Records supplied START
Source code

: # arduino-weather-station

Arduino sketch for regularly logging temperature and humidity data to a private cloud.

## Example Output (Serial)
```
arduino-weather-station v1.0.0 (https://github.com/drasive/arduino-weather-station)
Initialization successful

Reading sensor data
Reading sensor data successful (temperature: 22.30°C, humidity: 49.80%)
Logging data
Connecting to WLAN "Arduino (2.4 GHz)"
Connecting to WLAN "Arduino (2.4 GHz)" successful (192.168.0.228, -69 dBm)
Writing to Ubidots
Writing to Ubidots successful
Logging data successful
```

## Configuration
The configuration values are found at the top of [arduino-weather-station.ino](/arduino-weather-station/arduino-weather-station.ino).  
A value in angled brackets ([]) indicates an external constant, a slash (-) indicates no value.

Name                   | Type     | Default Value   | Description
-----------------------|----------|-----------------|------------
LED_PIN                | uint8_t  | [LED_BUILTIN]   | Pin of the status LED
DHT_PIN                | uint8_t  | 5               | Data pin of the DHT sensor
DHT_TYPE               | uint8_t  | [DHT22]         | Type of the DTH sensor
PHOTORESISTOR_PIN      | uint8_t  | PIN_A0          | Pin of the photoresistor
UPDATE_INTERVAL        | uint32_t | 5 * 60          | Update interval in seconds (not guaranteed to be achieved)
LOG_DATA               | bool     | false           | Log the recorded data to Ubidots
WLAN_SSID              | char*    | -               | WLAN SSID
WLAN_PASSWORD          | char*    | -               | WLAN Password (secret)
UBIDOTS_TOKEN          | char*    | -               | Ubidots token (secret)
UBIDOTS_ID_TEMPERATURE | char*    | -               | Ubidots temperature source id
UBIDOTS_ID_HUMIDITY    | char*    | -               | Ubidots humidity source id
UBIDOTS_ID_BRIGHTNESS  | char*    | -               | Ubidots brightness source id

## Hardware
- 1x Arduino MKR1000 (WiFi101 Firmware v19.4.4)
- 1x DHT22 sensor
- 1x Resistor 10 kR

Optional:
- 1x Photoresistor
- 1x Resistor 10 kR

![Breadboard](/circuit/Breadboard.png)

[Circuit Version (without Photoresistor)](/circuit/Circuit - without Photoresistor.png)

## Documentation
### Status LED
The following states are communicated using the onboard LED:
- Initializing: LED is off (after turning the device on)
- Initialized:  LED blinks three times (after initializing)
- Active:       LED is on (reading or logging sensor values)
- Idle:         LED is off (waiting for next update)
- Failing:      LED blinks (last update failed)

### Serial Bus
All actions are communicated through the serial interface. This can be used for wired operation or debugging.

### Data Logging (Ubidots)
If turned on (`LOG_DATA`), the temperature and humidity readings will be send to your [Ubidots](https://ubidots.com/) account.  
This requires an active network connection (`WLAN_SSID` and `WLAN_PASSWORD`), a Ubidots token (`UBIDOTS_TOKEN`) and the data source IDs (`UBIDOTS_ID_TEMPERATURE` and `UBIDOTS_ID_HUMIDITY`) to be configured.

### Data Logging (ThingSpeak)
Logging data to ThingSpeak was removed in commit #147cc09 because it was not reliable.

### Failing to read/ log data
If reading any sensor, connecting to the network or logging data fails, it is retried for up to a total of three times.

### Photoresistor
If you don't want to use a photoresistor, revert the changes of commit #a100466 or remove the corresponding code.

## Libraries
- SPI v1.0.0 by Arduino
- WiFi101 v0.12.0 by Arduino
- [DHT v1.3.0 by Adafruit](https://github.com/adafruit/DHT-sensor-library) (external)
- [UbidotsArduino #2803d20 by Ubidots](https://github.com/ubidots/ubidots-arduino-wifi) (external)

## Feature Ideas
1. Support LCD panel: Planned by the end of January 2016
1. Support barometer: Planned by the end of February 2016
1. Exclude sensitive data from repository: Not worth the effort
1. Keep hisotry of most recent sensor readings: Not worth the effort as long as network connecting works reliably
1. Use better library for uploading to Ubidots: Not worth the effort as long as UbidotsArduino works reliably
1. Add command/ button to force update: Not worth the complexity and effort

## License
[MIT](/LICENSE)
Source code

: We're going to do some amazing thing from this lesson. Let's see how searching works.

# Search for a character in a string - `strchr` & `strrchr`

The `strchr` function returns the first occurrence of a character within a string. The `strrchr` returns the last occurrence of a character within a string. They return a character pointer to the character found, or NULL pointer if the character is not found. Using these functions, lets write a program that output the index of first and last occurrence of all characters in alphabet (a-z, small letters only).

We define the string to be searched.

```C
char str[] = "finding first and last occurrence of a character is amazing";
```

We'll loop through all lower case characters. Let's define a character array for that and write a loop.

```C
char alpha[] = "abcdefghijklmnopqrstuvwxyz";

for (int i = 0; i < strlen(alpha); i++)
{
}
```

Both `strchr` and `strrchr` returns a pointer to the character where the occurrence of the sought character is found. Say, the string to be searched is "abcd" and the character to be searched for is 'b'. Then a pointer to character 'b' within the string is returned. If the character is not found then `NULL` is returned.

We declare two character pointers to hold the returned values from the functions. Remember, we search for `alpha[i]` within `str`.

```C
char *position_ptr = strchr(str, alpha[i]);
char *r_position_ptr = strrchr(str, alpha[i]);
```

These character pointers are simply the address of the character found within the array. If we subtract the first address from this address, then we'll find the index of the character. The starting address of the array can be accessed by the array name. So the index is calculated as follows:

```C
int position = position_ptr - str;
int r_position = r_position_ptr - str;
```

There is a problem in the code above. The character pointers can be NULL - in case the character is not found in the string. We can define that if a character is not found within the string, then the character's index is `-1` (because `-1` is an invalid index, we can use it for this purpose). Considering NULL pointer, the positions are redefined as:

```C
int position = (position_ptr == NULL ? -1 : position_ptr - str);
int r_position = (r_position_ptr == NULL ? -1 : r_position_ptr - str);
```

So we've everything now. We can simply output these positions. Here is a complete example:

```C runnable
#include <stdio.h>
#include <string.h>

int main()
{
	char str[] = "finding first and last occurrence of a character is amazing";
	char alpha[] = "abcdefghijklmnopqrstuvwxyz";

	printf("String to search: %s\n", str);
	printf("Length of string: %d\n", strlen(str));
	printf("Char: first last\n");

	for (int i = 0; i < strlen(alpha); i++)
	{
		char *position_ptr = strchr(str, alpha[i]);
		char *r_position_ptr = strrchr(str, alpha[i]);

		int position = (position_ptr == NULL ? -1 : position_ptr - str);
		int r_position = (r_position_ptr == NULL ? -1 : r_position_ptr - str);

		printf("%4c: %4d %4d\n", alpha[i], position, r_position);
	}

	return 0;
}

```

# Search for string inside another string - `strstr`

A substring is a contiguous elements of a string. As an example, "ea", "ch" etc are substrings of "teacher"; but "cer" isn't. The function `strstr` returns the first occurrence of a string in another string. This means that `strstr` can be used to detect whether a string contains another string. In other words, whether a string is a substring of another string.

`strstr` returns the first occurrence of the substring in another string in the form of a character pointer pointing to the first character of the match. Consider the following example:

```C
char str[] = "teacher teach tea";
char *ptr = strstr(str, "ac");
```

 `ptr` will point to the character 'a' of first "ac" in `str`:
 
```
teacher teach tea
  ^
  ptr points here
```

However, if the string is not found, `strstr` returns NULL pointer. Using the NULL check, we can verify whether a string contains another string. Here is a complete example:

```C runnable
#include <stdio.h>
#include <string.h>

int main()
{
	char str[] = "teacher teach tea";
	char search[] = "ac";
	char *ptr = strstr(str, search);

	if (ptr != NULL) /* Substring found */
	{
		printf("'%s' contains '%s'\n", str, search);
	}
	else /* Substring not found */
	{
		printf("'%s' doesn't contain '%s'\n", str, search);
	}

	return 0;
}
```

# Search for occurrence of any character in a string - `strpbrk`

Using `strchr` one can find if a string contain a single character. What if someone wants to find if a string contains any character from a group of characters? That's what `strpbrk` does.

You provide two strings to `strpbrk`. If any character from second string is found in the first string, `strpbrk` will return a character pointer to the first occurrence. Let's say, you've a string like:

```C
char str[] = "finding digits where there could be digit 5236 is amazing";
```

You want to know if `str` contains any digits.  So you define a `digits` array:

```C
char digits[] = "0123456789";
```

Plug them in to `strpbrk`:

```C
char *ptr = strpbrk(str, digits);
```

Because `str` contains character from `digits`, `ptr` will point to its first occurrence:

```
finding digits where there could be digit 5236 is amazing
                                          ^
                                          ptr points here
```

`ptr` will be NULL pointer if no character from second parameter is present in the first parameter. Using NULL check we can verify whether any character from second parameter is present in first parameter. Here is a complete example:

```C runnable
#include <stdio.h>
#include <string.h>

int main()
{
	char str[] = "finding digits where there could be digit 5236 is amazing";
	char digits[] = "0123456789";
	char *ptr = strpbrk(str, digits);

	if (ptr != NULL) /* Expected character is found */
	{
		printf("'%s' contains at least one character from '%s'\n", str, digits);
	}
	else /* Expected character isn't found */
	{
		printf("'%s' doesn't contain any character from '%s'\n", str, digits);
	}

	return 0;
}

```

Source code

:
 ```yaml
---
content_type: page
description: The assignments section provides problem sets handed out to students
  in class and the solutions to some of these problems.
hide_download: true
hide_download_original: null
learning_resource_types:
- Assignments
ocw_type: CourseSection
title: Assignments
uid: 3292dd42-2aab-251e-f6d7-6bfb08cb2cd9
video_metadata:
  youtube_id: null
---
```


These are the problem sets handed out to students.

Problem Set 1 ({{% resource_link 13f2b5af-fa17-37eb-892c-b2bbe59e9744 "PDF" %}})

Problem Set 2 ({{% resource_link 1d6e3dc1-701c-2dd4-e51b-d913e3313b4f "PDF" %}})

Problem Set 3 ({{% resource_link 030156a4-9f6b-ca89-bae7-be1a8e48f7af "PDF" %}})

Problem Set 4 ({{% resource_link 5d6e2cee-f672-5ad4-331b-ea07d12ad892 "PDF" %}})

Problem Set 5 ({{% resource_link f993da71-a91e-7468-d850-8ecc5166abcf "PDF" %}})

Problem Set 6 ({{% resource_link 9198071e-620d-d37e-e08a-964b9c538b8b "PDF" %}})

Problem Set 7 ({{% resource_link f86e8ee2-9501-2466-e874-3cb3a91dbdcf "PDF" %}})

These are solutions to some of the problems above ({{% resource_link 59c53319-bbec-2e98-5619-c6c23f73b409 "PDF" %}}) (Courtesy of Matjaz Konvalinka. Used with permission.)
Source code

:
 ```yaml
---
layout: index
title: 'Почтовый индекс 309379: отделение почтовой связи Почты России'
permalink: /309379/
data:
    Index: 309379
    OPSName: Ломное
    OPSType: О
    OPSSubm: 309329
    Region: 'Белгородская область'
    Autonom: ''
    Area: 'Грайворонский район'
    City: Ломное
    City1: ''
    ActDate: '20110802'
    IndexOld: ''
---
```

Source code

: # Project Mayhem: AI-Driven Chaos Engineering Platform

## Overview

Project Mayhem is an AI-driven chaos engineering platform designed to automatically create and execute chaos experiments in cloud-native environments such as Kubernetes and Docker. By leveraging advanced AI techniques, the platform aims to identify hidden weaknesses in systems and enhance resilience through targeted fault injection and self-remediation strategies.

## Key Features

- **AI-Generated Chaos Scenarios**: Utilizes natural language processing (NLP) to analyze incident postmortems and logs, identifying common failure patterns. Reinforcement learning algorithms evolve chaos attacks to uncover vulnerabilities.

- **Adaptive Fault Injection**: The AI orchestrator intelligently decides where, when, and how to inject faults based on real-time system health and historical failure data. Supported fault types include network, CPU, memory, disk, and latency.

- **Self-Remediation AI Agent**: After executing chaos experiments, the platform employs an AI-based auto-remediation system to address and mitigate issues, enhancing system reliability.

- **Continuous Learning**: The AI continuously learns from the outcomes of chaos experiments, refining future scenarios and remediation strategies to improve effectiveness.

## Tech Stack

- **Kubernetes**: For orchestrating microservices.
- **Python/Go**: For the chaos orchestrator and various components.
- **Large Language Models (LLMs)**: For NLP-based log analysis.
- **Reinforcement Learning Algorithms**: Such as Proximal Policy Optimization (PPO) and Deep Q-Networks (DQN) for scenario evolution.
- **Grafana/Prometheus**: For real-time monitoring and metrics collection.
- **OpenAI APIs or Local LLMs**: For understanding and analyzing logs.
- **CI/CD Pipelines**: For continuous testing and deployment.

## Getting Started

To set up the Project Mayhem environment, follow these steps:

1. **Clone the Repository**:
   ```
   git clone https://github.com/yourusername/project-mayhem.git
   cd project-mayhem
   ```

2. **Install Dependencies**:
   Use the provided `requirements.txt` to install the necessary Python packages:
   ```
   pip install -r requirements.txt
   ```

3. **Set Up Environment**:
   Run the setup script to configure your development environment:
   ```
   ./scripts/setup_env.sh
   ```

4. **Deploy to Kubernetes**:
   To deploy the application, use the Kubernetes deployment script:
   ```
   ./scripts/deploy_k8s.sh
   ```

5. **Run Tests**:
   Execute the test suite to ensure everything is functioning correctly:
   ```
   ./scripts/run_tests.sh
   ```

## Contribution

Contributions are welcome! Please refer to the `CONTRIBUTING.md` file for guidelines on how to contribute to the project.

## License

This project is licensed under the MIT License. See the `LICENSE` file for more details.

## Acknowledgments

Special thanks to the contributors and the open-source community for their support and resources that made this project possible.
Records supplied END
Please, from the material above, copy only the lines from the line with "Problem Set 1" up to and including the line with "- **Adaptive Fault", exactly as written.

Problem Set 1 ({{% resource_link 13f2b5af-fa17-37eb-892c-b2bbe59e9744 "PDF" %}})

Problem Set 2 ({{% resource_link 1d6e3dc1-701c-2dd4-e51b-d913e3313b4f "PDF" %}})

Problem Set 3 ({{% resource_link 030156a4-9f6b-ca89-bae7-be1a8e48f7af "PDF" %}})

Problem Set 4 ({{% resource_link 5d6e2cee-f672-5ad4-331b-ea07d12ad892 "PDF" %}})

Problem Set 5 ({{% resource_link f993da71-a91e-7468-d850-8ecc5166abcf "PDF" %}})

Problem Set 6 ({{% resource_link 9198071e-620d-d37e-e08a-964b9c538b8b "PDF" %}})

Problem Set 7 ({{% resource_link f86e8ee2-9501-2466-e874-3cb3a91dbdcf "PDF" %}})

These are solutions to some of the problems above ({{% resource_link 59c53319-bbec-2e98-5619-c6c23f73b409 "PDF" %}}) (Courtesy of Matjaz Konvalinka. Used with permission.)
Source code

:
 ```yaml
---
layout: index
title: 'Почтовый индекс 309379: отделение почтовой связи Почты России'
permalink: /309379/
data:
    Index: 309379
    OPSName: Ломное
    OPSType: О
    OPSSubm: 309329
    Region: 'Белгородская область'
    Autonom: ''
    Area: 'Грайворонский район'
    City: Ломное
    City1: ''
    ActDate: '20110802'
    IndexOld: ''
---
```

Source code

: # Project Mayhem: AI-Driven Chaos Engineering Platform

## Overview

Project Mayhem is an AI-driven chaos engineering platform designed to automatically create and execute chaos experiments in cloud-native environments such as Kubernetes and Docker. By leveraging advanced AI techniques, the platform aims to identify hidden weaknesses in systems and enhance resilience through targeted fault injection and self-remediation strategies.

## Key Features

- **AI-Generated Chaos Scenarios**: Utilizes natural language processing (NLP) to analyze incident postmortems and logs, identifying common failure patterns. Reinforcement learning algorithms evolve chaos attacks to uncover vulnerabilities.

- **Adaptive Fault Injection**: The AI orchestrator intelligently decides where, when, and how to inject faults based on real-time system health and historical failure data. Supported fault types include network, CPU, memory, disk, and latency.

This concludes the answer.